We welcome all Selwyn MedVet Students and Alumni to celebrate our 60th anniversary!- A highlight event the year on the 3rd February 2018– not to be missed! You may take a look at the preliminary programme for the day: 60 Glorious Years Programme
History of the SCMV Society as told by Dr Robert Whitaker:
In 1958 two medical students, myself, Robert Whitaker, and my colleague Larry Baker decided that Selwyn needed a society for medical students. An inaugural meeting was arranged and Professor H A Harris, a retired Professor of Anatomy, was asked to address the group. We had met him in the Hat and Feathers on the Barton Road and considered him to be affable and distinguished enough to start the ball rolling. He turned out to be rather aggressive but the evening transpired to be a success albeit somewhat challenging. Regular meetings followed in the next two years and we even devised a society tie – Selwyn colours with an embossed homunculus. I have long since lost mine and indeed few were bought or worn!
In those days we all transferred to London medical schools for our clinical years and it was many years later, 1973 to be precise, when I returned to Cambridge as a consultant surgeon at Addenbrooke’s Hospital. Larry Baker meanwhile was appointed a consultant physician at St Bartholomew’s Hospital in London. In 1976 a clinical medical school was established in Cambridge, based at Addenbrooke’s Hospital and many of us clinicians were elected as Associate Lecturers within the University. We were a rich source of supervisors in physiology and anatomy and most of us were rewarded with a Fellowship at various colleges.
I was installed as a Fellow at Selwyn in 1986, just four years before Edward Ford retired in 1990. Fortuitously, this coincided with my own retirement from Addenbrooke’s and I replaced Edward as an anatomy supervisor and remain as such 27 years later. On returning to Selwyn in 1986 I was delighted to see that the “Med Soc” was not just surviving but flourishing.
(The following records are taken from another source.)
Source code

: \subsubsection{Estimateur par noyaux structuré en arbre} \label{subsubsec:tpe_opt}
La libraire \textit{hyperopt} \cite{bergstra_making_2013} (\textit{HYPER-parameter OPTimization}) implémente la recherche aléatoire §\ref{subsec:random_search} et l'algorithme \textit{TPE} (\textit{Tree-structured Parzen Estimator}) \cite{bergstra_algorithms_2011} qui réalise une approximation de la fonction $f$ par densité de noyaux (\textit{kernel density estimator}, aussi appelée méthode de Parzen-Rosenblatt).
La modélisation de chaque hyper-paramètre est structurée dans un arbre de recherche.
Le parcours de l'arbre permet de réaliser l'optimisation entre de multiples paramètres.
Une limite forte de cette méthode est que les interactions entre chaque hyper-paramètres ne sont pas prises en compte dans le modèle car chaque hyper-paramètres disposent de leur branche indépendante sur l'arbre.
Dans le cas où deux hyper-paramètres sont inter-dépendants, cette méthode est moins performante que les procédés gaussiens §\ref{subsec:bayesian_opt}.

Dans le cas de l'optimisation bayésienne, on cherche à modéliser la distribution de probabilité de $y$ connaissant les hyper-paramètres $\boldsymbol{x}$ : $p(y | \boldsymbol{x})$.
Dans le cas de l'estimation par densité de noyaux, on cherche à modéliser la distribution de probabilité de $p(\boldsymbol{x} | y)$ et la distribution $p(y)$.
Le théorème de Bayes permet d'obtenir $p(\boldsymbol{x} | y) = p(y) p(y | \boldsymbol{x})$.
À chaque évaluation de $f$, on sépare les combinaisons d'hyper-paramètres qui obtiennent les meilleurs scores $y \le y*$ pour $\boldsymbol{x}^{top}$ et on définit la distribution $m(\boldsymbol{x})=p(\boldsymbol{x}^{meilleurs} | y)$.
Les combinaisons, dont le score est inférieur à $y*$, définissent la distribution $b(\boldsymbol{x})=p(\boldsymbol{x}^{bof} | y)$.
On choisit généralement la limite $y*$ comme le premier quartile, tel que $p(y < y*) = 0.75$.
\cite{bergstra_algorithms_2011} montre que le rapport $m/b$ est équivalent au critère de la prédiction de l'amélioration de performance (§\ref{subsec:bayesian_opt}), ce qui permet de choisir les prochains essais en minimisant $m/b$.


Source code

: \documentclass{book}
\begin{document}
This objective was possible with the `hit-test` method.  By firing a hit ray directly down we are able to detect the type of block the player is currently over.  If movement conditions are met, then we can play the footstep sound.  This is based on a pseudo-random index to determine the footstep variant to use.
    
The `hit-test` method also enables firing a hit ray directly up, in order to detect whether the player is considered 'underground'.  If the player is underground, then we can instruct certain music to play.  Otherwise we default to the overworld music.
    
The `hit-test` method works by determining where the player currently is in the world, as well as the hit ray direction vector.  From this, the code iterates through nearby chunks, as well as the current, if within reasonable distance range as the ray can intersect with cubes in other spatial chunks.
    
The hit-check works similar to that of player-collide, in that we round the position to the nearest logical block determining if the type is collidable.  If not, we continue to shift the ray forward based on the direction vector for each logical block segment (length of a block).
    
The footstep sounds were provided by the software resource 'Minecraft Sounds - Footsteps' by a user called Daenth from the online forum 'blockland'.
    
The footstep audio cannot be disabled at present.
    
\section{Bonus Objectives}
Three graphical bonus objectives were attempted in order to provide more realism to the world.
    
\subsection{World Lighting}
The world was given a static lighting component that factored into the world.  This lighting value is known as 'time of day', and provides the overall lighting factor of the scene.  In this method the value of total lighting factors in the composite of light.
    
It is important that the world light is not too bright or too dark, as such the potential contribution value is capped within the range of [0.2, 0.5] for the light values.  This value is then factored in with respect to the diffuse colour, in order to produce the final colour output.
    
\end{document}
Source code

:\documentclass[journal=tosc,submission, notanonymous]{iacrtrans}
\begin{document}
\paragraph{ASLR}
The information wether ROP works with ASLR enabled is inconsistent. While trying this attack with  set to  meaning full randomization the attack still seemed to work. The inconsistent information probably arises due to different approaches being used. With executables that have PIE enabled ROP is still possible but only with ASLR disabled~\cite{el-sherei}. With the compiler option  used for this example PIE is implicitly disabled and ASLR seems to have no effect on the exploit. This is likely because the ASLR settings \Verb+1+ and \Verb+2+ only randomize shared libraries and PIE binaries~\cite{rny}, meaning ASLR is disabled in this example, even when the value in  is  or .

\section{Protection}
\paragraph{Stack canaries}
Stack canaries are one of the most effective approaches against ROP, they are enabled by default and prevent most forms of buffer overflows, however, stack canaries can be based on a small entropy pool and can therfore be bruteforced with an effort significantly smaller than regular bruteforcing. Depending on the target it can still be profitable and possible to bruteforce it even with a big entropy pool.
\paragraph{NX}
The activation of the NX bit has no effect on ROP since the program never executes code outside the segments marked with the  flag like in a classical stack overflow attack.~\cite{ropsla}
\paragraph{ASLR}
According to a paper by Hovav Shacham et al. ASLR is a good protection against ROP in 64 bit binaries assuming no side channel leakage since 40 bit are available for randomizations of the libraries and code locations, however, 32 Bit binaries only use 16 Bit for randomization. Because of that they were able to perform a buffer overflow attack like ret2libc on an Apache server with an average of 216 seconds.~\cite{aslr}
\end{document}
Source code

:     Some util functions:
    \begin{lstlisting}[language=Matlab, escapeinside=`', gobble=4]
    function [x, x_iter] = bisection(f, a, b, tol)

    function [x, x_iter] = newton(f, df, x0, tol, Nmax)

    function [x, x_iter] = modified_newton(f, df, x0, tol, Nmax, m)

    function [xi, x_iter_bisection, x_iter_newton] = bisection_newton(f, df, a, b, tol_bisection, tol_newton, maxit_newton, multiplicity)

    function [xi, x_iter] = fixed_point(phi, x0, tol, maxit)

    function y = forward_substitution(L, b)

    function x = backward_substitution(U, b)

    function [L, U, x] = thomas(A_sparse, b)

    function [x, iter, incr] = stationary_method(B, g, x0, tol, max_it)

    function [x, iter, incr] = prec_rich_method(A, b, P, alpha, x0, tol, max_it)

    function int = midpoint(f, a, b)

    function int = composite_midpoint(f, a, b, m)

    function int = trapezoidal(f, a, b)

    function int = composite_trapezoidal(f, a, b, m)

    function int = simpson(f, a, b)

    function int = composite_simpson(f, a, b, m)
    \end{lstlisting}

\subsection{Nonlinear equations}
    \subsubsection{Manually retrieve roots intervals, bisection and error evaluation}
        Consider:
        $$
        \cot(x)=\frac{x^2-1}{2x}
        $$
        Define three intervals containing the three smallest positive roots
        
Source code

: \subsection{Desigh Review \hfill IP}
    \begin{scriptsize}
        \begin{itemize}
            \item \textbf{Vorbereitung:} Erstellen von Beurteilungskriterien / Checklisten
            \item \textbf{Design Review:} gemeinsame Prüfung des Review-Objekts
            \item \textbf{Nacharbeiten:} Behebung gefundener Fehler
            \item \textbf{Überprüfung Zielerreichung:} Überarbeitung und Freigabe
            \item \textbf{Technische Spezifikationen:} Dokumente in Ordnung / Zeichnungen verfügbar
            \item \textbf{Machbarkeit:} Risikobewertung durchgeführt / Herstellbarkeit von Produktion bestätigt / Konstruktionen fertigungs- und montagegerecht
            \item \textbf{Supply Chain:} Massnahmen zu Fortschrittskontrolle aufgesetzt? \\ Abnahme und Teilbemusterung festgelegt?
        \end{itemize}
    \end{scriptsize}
The first veterinary student at Selwyn was Richard Medd in 1954 and he was followed by Bernard Morton in 1957. It was only some years later that the numbers of vets increased to today’s levels. They now take a very active part in the society and latterly there has been a Vet Co-President.
As Senior Treasurer I have watched a series of student committees expertly run the society over the years. We now hold at least one meeting per term and often more with invited speakers who have ranged from both medical and veterinary clinicians, researchers, administrators and senior students who have so skilfully provided their junior colleagues with clinical scenarios for diagnosis and discussion. As often as not, the speakers have been taken to dine that evening at High Table.
The students organise a dinner in the Michaelmas and Lent Terms, to the first of which guests from other colleges are invited and in the Lent term an annual photograph is taken. Clinical students are very welcome as they give the more junior students an insight into clinical practice – a welcome addition to help make their long-term aims more realistic. Finally the year ends with a garden party to celebrate the end of Tripos and a year of hard studying. Latterly this event has been a joint occasion with the Medics and Vets of Newnham College.”